**DATA RECORDS**
--- START ---

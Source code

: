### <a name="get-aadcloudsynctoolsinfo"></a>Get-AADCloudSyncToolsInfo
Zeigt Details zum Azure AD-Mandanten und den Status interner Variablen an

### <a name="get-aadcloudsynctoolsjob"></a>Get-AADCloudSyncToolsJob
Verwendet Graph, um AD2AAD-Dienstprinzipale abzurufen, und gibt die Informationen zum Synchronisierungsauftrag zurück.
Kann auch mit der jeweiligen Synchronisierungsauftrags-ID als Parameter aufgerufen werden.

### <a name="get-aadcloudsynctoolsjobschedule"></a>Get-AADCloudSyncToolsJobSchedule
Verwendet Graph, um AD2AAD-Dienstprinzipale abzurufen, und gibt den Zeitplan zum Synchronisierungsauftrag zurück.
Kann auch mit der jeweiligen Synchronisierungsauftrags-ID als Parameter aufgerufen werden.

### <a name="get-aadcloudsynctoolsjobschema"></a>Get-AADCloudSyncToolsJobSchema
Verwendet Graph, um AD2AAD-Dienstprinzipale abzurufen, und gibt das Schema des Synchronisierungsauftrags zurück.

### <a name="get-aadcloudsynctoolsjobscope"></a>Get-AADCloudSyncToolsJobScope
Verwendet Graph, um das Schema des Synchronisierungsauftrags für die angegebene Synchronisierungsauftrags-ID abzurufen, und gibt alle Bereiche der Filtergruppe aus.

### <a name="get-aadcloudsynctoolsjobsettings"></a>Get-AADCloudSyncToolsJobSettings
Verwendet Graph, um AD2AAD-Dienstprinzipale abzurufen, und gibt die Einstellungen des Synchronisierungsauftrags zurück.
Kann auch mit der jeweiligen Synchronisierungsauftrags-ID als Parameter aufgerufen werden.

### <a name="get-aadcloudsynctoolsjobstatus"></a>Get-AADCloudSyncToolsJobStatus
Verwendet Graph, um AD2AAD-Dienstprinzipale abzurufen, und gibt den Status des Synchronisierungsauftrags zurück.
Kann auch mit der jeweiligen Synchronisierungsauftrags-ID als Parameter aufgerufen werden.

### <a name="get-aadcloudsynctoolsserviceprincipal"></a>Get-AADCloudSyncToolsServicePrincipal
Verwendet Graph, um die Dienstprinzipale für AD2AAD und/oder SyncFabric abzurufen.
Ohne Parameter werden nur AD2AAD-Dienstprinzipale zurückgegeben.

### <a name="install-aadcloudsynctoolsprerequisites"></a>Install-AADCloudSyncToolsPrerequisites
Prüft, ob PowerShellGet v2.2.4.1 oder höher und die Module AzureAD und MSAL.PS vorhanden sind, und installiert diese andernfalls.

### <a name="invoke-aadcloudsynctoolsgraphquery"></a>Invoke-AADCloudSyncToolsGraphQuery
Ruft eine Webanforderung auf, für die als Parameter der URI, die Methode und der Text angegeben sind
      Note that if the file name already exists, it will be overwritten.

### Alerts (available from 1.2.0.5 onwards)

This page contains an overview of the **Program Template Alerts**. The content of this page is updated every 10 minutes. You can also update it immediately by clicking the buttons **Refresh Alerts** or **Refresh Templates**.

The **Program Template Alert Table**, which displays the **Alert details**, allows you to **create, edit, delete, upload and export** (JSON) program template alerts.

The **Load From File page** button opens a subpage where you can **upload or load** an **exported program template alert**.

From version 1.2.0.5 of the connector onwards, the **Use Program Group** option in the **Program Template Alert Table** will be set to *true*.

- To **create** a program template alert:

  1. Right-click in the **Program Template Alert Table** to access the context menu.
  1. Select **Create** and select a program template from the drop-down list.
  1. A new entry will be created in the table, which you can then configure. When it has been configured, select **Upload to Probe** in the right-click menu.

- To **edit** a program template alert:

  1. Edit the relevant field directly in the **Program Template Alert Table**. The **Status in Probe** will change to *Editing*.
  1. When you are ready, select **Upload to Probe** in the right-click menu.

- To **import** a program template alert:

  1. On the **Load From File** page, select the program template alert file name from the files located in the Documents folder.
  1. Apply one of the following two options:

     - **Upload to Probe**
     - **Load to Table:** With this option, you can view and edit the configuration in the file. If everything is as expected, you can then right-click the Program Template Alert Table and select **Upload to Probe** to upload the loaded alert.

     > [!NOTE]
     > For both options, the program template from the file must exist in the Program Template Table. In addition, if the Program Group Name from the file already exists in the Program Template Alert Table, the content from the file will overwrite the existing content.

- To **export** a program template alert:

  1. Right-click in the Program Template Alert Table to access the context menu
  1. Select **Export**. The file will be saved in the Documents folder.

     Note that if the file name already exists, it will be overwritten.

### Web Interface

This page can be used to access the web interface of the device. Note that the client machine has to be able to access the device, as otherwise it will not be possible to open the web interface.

--- END ---

**WHAT IS NEEDED**
In the listing, return each line containing the string "page".

**RESPONSE BOX**
This page contains an overview of the **Program Template Alerts**. The content of this page is updated every 10 minutes. You can also update it immediately by clicking the buttons **Refresh Alerts** or **Refresh Templates**.
The **Load From File page** button opens a subpage where you can **upload or load** an **exported program template alert**.
  1. On the **Load From File** page, select the program template alert file name from the files located in the Documents folder.
This page can be used to access the web interface of the device. Note that the client machine has to be able to access the device, as otherwise it will not be possible to open the web interface.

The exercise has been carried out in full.